Beginning with the line that contains "Nynorsk--Norwegian Bokmål, with" in the material below, print each line exactly until the line that contains "seconds compared to" has been printed, then stop.

▸ Input data

++++

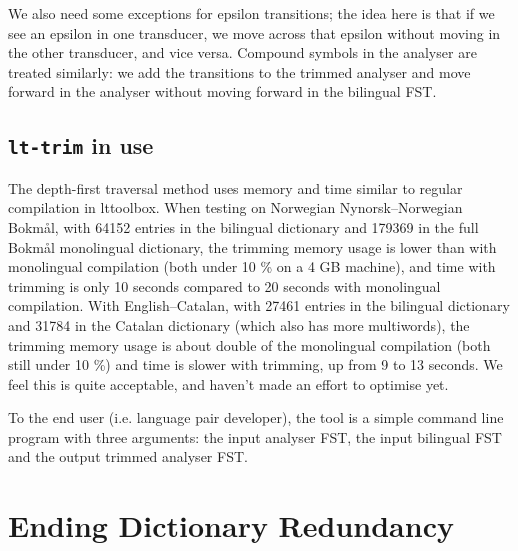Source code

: \documentclass[10pt, a4paper]{article}
\newcommand{\tool}[1]{\texttt{#1}}
\begin{document}

We also need some exceptions for epsilon transitions; the idea here is
that if we see an epsilon in one transducer, we move across that
epsilon without moving in the other transducer, and vice versa.
Compound symbols in the analyser are treated similarly: we add the
transitions to the trimmed analyser and move forward in the analyser
without moving forward in the bilingual FST.

\subsection{\tool{lt-trim} in use}

The depth-first traversal method uses memory and time similar to
regular compilation in lttoolbox. When testing on Norwegian
Nynorsk--Norwegian Bokmål, with 64152 entries in the bilingual
dictionary and 179369 in the full Bokmål monolingual dictionary, the
trimming memory usage is lower than with monolingual compilation (both
under 10 \% on a 4 GB machine), and time with trimming is only 10
seconds compared to 20 seconds with monolingual compilation. With
English--Catalan, with 27461 entries in the bilingual dictionary and
31784 in the Catalan dictionary (which also has more multiwords), the
trimming memory usage is about double of the monolingual compilation
(both still under 10 \%) and time is slower with trimming, up from 9
to 13 seconds. We feel this is quite acceptable, and haven't made an
effort to optimise yet.

To the end user (i.e. language pair developer), the tool is a simple
command line program with three arguments: the input analyser FST, the
input bilingual FST and the output trimmed analyser FST.

\section{Ending Dictionary Redundancy}
\end{document}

++++

▸ Your solution
Nynorsk--Norwegian Bokmål, with 64152 entries in the bilingual
dictionary and 179369 in the full Bokmål monolingual dictionary, the
trimming memory usage is lower than with monolingual compilation (both
under 10 \% on a 4 GB machine), and time with trimming is only 10
seconds compared to 20 seconds with monolingual compilation. With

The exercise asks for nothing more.